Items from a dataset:
........

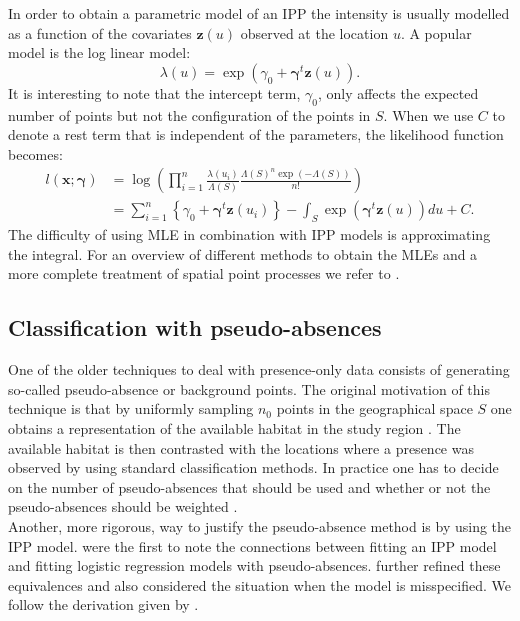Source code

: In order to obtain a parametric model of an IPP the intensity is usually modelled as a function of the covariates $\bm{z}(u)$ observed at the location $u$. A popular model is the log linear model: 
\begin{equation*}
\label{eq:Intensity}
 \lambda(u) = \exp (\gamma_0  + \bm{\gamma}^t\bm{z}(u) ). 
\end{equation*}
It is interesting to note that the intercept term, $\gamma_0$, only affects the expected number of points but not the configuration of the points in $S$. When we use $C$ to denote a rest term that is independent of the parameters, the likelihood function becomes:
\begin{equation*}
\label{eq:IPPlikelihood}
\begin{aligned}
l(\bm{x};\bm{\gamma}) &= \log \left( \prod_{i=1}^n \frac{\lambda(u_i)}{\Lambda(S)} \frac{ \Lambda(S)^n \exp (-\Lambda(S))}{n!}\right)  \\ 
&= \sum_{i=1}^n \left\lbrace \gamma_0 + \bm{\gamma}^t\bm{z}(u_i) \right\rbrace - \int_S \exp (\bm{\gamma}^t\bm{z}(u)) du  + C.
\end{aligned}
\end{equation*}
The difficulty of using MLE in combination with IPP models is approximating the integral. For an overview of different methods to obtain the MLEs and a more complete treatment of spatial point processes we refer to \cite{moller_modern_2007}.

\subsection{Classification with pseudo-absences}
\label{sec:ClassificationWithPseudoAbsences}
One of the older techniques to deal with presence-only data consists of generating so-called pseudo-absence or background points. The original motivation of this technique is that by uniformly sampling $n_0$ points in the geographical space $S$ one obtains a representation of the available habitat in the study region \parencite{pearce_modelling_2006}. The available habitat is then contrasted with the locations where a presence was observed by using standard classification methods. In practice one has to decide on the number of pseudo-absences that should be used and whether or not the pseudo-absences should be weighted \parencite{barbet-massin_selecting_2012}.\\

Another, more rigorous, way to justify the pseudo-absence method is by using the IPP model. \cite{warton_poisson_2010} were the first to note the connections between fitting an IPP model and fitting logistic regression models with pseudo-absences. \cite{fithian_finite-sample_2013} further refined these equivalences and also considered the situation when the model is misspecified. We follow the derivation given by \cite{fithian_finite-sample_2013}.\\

........

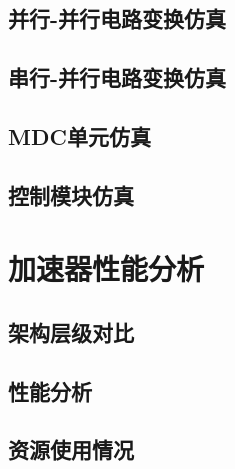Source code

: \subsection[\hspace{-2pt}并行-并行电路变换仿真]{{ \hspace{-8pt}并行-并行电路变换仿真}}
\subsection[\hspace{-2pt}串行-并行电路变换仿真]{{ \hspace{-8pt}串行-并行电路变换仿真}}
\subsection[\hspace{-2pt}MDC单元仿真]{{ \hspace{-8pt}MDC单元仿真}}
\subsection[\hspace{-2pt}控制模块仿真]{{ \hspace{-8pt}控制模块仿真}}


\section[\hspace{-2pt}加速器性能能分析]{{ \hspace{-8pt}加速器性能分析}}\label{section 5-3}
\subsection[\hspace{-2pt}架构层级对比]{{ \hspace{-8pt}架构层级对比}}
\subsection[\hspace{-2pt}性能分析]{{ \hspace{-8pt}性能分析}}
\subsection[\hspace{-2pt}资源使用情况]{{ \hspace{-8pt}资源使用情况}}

........

## The task
Each line containing the word "left" needs to be copied from the data above.

## Exercise response
l(\bm{x};\bm{\gamma}) &= \log \left( \prod_{i=1}^n \frac{\lambda(u_i)}{\Lambda(S)} \frac{ \Lambda(S)^n \exp (-\Lambda(S))}{n!}\right)  \\ 
&= \sum_{i=1}^n \left\lbrace \gamma_0 + \bm{\gamma}^t\bm{z}(u_i) \right\rbrace - \int_S \exp (\bm{\gamma}^t\bm{z}(u)) du  + C.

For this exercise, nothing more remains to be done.